In his letter, released Wednesday by Israel to commemorate international Holocaust Remembrance Day, Eichmann said that he was only a cog in the "final solution" decided on by the Nazi regime.

"It is incorrect that I was never influenced by human emotions," he wrote. "Under the impression of the unspeakable horrors which I witnessed, I immediately requested a transfer to a different post. Similarly, I revealed of my own will during the [Israeli] police investigation, horrors which had been till then unknown in order to help establish the undisputable truth."

A lieutenant-colonel in World War II, Eichmann was chief of the Jewish office of the Gestapo and participated in the Wannsee Conference in Berlin in 1942 at which the "final solution" for the Jews was decided on. He and his staff were given responsibility for transporting Jews from all over Europe to the death camps, mainly in Poland, where they were gassed. Historians estimated that 5.5 to 6 million Jews were murdered in the Holocaust.

Eichmann remained at his post until the war’s final days. Escaping from a prisoner of war camp, he fled to his native Austria. In 1950 he immigrated with his family to Argentina, using false papers. The Mossad discovered his whereabouts in Buenos Aires in 1960 and snatched him on a street near his home, where he was living under a false name. Flown to Israel, he was put on trial in Jerusalem, an event that brought the enormity of the Holocaust home to many around the world. In June 1962, the court’s verdict was carried out by hanging, the only death sentence ever carried out in Israel. His body was cremated and his ashes scattered at sea.

Eichmann’s plea for mercy was handwritten in German and addressed to Israel’s then-president, Yitzhak Ben-Zvi, who rejected it.

"There is a need to draw a line between the leaders responsible and the people like me forced to serve as mere instruments in the hands of the leaders," Eichmann said in his letter. "I detest as the greatest of crimes the horrors which were perpetrated against the Jews and think it right that the initiators of these terrible deeds will stand trial before the law now and in the future."

The Israeli judges, he said, had made a fundamental mistake "in that they are not able to empathize with the time and situation in which I found myself during the war years. Had I been as the judges assessed the driving, zealous force in the persecution of the Jews, such a thing would have been evident in my promotion and other awards.

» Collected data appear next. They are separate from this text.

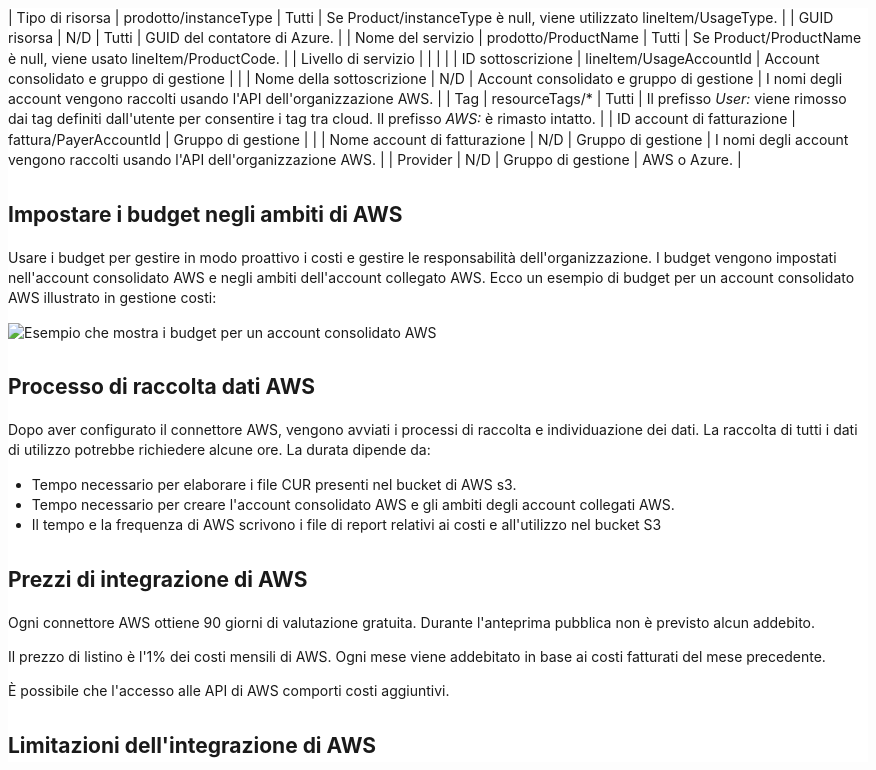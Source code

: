 | Tipo di risorsa | prodotto/instanceType | Tutti | Se Product/instanceType è null, viene utilizzato lineItem/UsageType. |
| GUID risorsa | N/D | Tutti | GUID del contatore di Azure. |
| Nome del servizio | prodotto/ProductName | Tutti | Se Product/ProductName è null, viene usato lineItem/ProductCode. |
| Livello di servizio |   |   |   |
| ID sottoscrizione | lineItem/UsageAccountId | Account consolidato e gruppo di gestione |   |
| Nome della sottoscrizione | N/D | Account consolidato e gruppo di gestione | I nomi degli account vengono raccolti usando l'API dell'organizzazione AWS. |
| Tag | resourceTags/\* | Tutti | Il prefisso _User:_ viene rimosso dai tag definiti dall'utente per consentire i tag tra cloud. Il prefisso _AWS:_ è rimasto intatto. |
| ID account di fatturazione | fattura/PayerAccountId | Gruppo di gestione |   |
| Nome account di fatturazione | N/D | Gruppo di gestione | I nomi degli account vengono raccolti usando l'API dell'organizzazione AWS. |
| Provider | N/D | Gruppo di gestione | AWS o Azure. |

## <a name="set-budgets-on-aws-scopes"></a>Impostare i budget negli ambiti di AWS

Usare i budget per gestire in modo proattivo i costi e gestire le responsabilità dell'organizzazione. I budget vengono impostati nell'account consolidato AWS e negli ambiti dell'account collegato AWS. Ecco un esempio di budget per un account consolidato AWS illustrato in gestione costi:

![Esempio che mostra i budget per un account consolidato AWS](./media/aws-integration-manage/budgets-aws-consolidated-account01.png)

## <a name="aws-data-collection-process"></a>Processo di raccolta dati AWS

Dopo aver configurato il connettore AWS, vengono avviati i processi di raccolta e individuazione dei dati. La raccolta di tutti i dati di utilizzo potrebbe richiedere alcune ore. La durata dipende da:

- Tempo necessario per elaborare i file CUR presenti nel bucket di AWS s3.
- Tempo necessario per creare l'account consolidato AWS e gli ambiti degli account collegati AWS.
- Il tempo e la frequenza di AWS scrivono i file di report relativi ai costi e all'utilizzo nel bucket S3

## <a name="aws-integration-pricing"></a>Prezzi di integrazione di AWS

Ogni connettore AWS ottiene 90 giorni di valutazione gratuita. Durante l'anteprima pubblica non è previsto alcun addebito.

Il prezzo di listino è l'1% dei costi mensili di AWS. Ogni mese viene addebitato in base ai costi fatturati del mese precedente.

È possibile che l'accesso alle API di AWS comporti costi aggiuntivi.

## <a name="aws-integration-limitations"></a>Limitazioni dell'integrazione di AWS
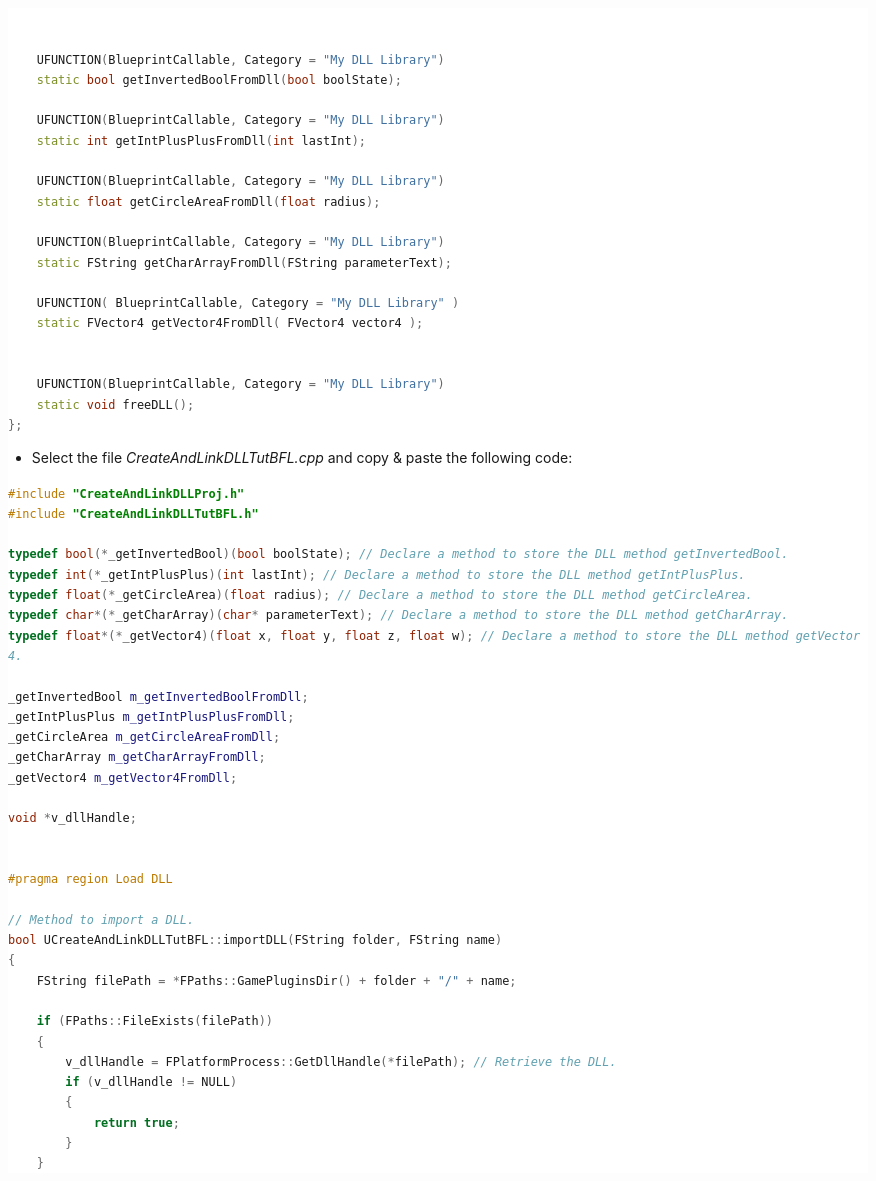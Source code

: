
 ```cpp


    UFUNCTION(BlueprintCallable, Category = "My DLL Library")
    static bool getInvertedBoolFromDll(bool boolState);

    UFUNCTION(BlueprintCallable, Category = "My DLL Library")
    static int getIntPlusPlusFromDll(int lastInt);

    UFUNCTION(BlueprintCallable, Category = "My DLL Library")
    static float getCircleAreaFromDll(float radius);

    UFUNCTION(BlueprintCallable, Category = "My DLL Library")
    static FString getCharArrayFromDll(FString parameterText);

    UFUNCTION( BlueprintCallable, Category = "My DLL Library" )
    static FVector4 getVector4FromDll( FVector4 vector4 );


    UFUNCTION(BlueprintCallable, Category = "My DLL Library")
    static void freeDLL();
};
```

* Select the file _CreateAndLinkDLLTutBFL.cpp_ and copy & paste the following code:

```cpp
#include "CreateAndLinkDLLProj.h"
#include "CreateAndLinkDLLTutBFL.h"

typedef bool(*_getInvertedBool)(bool boolState); // Declare a method to store the DLL method getInvertedBool.
typedef int(*_getIntPlusPlus)(int lastInt); // Declare a method to store the DLL method getIntPlusPlus.
typedef float(*_getCircleArea)(float radius); // Declare a method to store the DLL method getCircleArea.
typedef char*(*_getCharArray)(char* parameterText); // Declare a method to store the DLL method getCharArray.
typedef float*(*_getVector4)(float x, float y, float z, float w); // Declare a method to store the DLL method getVector4.

_getInvertedBool m_getInvertedBoolFromDll;
_getIntPlusPlus m_getIntPlusPlusFromDll;
_getCircleArea m_getCircleAreaFromDll;
_getCharArray m_getCharArrayFromDll;
_getVector4 m_getVector4FromDll;

void *v_dllHandle;


#pragma region Load DLL

// Method to import a DLL.
bool UCreateAndLinkDLLTutBFL::importDLL(FString folder, FString name)
{
    FString filePath = *FPaths::GamePluginsDir() + folder + "/" + name;

    if (FPaths::FileExists(filePath))
    {
        v_dllHandle = FPlatformProcess::GetDllHandle(*filePath); // Retrieve the DLL.
        if (v_dllHandle != NULL)
        {
            return true;
        }
    }
```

Yet I received none."

The late historian, William Shirer, quotes Eichmann as having said towards the end of the war that he would "leap laughing into the grave" because of the extraordinary satisfaction he had for his role in the death of millions of Jews.

The Mossad officer in charge of Eichmann’s capture in Buenos Aires, Rafi Eitan, will attend a ceremony Wednesday at the residence of Israeli President Reuven Rivlin at which copies of Eichmann’s letter will be among a number of Holocaust-related documents released.